Copy verbatim the block of lines in the entries below whose first line contains "has a positive-dimensional" and whose last line contains "appearing in (A.108.4).". Leave out all other lines.

+-------+

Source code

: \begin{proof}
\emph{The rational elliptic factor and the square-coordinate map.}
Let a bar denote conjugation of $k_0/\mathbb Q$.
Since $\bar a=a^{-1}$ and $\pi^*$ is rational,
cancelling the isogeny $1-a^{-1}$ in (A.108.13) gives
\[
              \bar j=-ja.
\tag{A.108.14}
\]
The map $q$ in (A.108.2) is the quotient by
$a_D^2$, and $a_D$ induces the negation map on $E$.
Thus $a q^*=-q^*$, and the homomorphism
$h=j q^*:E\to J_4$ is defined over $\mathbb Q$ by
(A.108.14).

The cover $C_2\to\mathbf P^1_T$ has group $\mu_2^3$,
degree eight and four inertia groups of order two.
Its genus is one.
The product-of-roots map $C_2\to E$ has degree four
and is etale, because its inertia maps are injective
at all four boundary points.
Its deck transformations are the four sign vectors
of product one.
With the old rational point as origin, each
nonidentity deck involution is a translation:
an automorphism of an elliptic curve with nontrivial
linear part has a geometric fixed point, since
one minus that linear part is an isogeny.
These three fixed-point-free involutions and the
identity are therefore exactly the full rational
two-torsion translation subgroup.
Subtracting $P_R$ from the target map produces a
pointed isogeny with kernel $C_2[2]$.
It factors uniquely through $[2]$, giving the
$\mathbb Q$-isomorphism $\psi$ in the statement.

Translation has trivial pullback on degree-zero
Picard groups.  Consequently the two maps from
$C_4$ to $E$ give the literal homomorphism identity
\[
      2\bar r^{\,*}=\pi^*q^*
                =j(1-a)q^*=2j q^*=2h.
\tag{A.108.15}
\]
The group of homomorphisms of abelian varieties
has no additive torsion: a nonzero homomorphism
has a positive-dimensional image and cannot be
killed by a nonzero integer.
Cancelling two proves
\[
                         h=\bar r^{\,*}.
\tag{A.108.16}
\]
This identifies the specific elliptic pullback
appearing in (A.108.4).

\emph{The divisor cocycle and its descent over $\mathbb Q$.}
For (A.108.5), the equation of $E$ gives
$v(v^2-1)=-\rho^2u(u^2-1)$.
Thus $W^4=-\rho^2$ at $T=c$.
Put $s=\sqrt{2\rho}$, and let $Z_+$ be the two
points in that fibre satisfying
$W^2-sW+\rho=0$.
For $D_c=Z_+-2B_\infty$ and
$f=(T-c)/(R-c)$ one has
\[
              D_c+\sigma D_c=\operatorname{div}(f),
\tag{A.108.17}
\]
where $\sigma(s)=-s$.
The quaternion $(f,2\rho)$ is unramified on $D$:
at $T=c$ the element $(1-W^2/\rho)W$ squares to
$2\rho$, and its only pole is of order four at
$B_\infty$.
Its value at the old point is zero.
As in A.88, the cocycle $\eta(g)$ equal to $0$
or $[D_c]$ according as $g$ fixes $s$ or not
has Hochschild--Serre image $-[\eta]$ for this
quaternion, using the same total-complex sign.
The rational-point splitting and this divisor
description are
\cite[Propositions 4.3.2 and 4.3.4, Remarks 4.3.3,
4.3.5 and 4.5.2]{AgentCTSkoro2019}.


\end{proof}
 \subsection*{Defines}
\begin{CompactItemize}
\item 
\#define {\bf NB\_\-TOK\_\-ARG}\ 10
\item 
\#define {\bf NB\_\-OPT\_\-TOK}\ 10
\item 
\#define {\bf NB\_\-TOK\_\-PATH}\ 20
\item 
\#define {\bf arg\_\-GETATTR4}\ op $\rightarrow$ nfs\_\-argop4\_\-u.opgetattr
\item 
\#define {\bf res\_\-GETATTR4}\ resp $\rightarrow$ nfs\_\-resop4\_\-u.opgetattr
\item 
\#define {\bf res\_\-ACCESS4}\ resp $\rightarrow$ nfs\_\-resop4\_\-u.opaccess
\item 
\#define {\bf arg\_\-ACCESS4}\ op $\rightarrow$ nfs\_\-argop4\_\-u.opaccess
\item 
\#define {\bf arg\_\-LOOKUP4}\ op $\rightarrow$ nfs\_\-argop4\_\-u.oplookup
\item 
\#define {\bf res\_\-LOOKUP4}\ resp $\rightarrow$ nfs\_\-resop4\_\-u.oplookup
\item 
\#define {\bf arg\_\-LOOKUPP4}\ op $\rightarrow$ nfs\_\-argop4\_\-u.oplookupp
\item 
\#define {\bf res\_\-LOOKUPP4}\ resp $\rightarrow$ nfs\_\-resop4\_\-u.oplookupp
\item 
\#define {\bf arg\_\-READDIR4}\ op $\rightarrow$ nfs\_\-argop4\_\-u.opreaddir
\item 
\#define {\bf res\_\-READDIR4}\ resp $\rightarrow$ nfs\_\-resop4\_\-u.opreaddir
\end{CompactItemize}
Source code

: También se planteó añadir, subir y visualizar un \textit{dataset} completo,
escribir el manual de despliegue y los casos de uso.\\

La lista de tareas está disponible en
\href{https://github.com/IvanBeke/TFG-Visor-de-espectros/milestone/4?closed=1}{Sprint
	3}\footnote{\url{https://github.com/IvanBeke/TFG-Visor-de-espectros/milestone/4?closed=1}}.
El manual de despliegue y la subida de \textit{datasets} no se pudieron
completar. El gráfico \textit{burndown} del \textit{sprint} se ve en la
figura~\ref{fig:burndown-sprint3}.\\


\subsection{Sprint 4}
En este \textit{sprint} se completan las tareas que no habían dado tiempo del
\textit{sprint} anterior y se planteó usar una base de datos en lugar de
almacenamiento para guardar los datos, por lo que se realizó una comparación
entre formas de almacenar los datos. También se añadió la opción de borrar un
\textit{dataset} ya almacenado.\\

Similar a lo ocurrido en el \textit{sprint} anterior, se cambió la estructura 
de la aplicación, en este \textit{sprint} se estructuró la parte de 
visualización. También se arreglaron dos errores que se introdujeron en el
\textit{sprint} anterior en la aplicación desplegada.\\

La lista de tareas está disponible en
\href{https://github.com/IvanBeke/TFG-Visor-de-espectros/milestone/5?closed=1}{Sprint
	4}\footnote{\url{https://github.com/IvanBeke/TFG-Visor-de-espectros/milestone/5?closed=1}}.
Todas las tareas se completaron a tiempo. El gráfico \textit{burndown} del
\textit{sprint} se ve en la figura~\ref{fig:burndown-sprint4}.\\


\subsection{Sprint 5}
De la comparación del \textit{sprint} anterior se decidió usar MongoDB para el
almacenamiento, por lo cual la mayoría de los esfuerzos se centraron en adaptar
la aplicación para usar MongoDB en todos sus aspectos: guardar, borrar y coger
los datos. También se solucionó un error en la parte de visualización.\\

+-------+

◆ **Answer box**:
has a positive-dimensional image and cannot be
killed by a nonzero integer.
Cancelling two proves
\[
                         h=\bar r^{\,*}.
\tag{A.108.16}
\]
This identifies the specific elliptic pullback
appearing in (A.108.4).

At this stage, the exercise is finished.